Potential effects of pregabalin on key elements of the MOA established in mice were investigated in human clinical trials. It was not ethically possible to duplicate EC proliferation, and hypoxia assays in humans as current methods would have required obtaining liver sections. Therefore, selective biomarkers were evaluated in a clinical trial to assess whether pregabalin treatment at the maximum therapeutic dose altered key elements of the MOA established in mice. Bicarbonate was measured because this is hypothesized to be the initial event in the mouse for the induction of hemangiosarcoma. White blood cell (WBC) counts, platelet numbers, and platelet function were measured as biomarkers of dysregulated erythropoiesis. Since increased EC proliferation is paramount in the production of hemangiosarcomas by nongenotoxic mechanisms and direct assessment of EC proliferation in humans was not possible, thrombomodulin and the generation of Annexin V-labeled circulating endothelial microparticles, markers of EC activation or injury, were evaluated as alternate biomarkers of EC proliferation. Since EC activation is a prerequisite step for EC proliferation to occur in normal angiogenesis, it was considered a relevant biomarker for EC proliferation. There was no evidence that pregabalin-treated patients or volunteers had changes in bicarbonate (the first event in the mouse for hemangiosarcoma formation), dysregulated erythropoiesis (changes in WBC or platelet function), or activated ECs (thrombomodulin, Annexin V, or microparticles), surrogates for EC proliferation. These data support the conclusion that humans do not exhibit the specific responses to pregabalin treatment that were observed in the mouse and hence do not appear to be at increased risk for hemangiosarcoma at the maximum daily dosage of pregabalin (Table 1).
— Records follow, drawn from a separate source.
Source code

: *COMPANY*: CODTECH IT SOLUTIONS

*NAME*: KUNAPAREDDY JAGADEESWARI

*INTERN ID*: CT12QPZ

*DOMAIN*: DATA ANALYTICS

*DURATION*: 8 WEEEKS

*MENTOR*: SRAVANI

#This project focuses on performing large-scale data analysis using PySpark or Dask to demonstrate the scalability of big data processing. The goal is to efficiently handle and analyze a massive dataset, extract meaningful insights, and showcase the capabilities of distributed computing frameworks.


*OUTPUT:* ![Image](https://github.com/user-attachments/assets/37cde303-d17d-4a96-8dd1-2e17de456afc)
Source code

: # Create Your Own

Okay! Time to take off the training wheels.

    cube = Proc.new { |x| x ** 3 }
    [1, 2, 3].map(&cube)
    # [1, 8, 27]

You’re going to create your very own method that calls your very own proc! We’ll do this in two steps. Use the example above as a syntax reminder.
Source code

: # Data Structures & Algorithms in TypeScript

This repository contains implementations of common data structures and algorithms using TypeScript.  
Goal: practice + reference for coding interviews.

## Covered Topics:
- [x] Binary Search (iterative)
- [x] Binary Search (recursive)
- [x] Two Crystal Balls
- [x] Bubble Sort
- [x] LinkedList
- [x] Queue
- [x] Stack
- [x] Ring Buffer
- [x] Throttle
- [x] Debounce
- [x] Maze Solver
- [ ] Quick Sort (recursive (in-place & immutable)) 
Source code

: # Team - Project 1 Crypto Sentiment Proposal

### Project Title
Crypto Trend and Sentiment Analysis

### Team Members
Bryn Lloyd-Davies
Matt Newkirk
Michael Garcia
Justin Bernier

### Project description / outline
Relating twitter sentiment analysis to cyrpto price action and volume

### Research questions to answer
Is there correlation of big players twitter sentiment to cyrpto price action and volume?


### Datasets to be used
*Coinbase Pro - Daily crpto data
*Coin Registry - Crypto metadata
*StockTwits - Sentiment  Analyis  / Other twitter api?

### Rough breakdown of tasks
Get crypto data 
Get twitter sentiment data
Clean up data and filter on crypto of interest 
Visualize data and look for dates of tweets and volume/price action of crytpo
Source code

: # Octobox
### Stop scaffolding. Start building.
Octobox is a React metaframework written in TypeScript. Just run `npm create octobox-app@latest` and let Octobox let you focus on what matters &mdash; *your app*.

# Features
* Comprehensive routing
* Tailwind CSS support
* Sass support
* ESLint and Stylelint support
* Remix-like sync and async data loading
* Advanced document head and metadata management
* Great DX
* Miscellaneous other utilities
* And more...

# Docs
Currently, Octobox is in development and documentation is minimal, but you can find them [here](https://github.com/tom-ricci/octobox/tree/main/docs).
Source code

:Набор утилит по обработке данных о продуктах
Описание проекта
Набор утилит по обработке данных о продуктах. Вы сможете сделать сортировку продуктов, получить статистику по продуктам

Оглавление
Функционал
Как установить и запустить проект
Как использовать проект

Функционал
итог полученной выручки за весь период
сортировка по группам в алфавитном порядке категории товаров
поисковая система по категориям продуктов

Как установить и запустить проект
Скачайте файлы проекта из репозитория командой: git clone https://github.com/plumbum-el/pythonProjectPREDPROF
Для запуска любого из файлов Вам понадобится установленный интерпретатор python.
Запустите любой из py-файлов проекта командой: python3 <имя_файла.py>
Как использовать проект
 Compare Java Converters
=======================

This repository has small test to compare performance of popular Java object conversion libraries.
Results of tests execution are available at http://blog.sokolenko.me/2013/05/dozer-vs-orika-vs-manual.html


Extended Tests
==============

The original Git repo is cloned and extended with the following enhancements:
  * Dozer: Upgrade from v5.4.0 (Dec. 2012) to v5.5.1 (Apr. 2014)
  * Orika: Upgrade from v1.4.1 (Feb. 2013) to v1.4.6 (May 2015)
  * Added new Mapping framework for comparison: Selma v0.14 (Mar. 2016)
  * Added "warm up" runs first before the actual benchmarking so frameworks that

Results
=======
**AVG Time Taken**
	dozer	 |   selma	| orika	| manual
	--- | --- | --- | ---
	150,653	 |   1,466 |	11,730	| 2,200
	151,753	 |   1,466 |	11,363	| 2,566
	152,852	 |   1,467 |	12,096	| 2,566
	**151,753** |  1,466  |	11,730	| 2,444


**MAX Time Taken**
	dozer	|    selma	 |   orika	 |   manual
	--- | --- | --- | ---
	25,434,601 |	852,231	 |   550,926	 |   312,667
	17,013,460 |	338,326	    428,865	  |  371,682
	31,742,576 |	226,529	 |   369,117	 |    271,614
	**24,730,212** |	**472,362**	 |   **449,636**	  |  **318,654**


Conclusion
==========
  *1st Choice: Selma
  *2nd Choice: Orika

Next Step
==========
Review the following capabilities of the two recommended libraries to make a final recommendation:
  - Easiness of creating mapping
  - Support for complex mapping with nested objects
Collectively, these data support the conclusion that humans do not exhibit the specific responses to pregabalin treatment that were observed in the mouse and hence are not at increased risk for hemangiosarcoma at the maximum daily dose of pregabalin.

In conclusion, there are a variety of avenues open to progress promising therapies when they have failed at some point in development. Further investigation of these therapies is often warranted, and significant investments have already been made in their advancement. Capitalizing on existing information can hopefully push forward therapies that merit it.